Mayor of London Boris Johnson says the £35m needed to host the Tour de France in 2017 would be better spent on other projects

Boris Johnson has said he withdrew London’s bid to host the Grand Depart of the 2017 Tour de France, claiming it didn’t represent value for money.

The Mayor of London says hosting the race would have cost £35m – money that could be better used elsewhere in the city, according to Mr Johnson.

London reportedly beat out bids from Manchester and Edinburgh to host the start of the race, but pulled the plug before signing the contract with race organisers ASO.

“I had to take a very tough decision, obviously painful.
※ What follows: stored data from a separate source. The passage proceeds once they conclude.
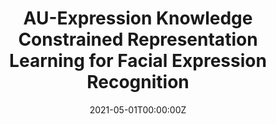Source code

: ---
title: "AU-Expression Knowledge Constrained Representation Learning for Facial Expression Recognition"
authors:
- <u>**Tao Pu**</u>
- Tianshui Chen<sup>*</sup> 
- Yuan Xie
- Hefeng Wu
- Liang Lin
date: "2021-05-01T00:00:00Z"
doi: ""

# Schedule page publish date (NOT publication's date).
publishDate: "2021-06-05T00:00:00Z"

# Publication type.
# Legend: 0 = Uncategorized; 1 = Conference paper; 2 = Journal article;
# 3 = Preprint / Working Paper; 4 = Report; 5 = Book; 6 = Book section;
# 7 = Thesis; 8 = Patent
publication_types: ["1"]

# Publication name and optional abbreviated publication name.
publication: IEEE International Conference on Robotics and Automation
publication_short: ICRA

abstract: 

# Summary. An optional shortened abstract.
summary: 

tags:
#- Source Themes
featured: false #true

#links:
#- name: Custom Link
#  url: http://example.org

url_pdf: 'https://ieeexplore.ieee.org/document/9561252'
url_code: 'https://github.com/HCPLab-SYSU/AUE-CRL'
url_dataset: ''
url_poster: ''
url_project: ''
url_slides: ''
url_source: ''
url_video: ''

# Featured image
# To use, add an image named `featured.jpg/png` to your page's folder. 
image:
  caption: #'The overall pipeline of AGRA'
  focal_point: ""
  preview_only: false

# Associated Projects (optional).
#   Associate this publication with one or more of your projects.
#   Simply enter your project's folder or file name without extension.
#   E.g. `internal-project` references `content/project/internal-project/index.md`.
#   Otherwise, set `projects: []`.
projects: []
#- internal-project

# Slides (optional).
#   Associate this publication with Markdown slides.
#   Simply enter your slide deck's filename without extension.
#   E.g. `slides: "example"` references `content/slides/example/index.md`.
#   Otherwise, set `slides: ""`.
slides: "" #example
---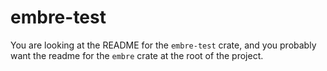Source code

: # embre-test
You are looking at the README for the `embre-test` crate, and you probably want the readme for the `embre` crate at the root of the project.  
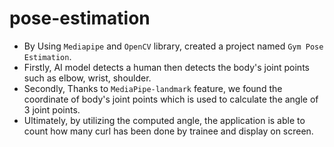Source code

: # pose-estimation
- By Using `Mediapipe` and `OpenCV` library, created a project named `Gym Pose Estimation`.
- Firstly, AI model detects a human then detects the body's joint points such as elbow, wrist, shoulder.
- Secondly, Thanks to `MediaPipe-landmark` feature, we found the coordinate of body's joint points which is used to calculate the angle of 3 joint points.
- Ultimately, by utilizing the computed angle, the application is able to count how many curl has been done by trainee and display on screen.
  
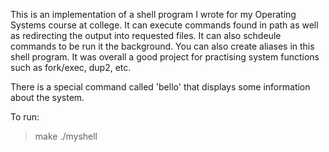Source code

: This is an implementation of a shell program I wrote for my Operating Systems course at college. It can execute commands found in path as well as redirecting the output into requested files. It can also schdeule commands to be run it the background. You can also create aliases in this shell program. It was overall a good project for practising system functions such as fork/exec, dup2, etc.

There is a special command called 'bello' that displays some information about the system.

To run:
> make
> ./myshell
In an ideal world, you know me, my policy is to have your cake and eat it,” said Mr Johnson, quoted by the Press Association.

“The difficulty was we had to make a choice. £35 million is an awful lot to spend on a one off event when you could put that money in to long term projects.”

The Mayor is an advocate of cycling in the city and insists the money would be put to better use in improving the cycling infrastructure for residents rather than to host a one-off event.

Transport for London’s Leon Daniels defended the decision to withdraw the city’s bid: “We have always said that the return of the Tour was subject to funding.

“To ensure value for money we must make difficult choices, and on this occasion we have decided that we will not be hosting the Grand Depart in 2017.”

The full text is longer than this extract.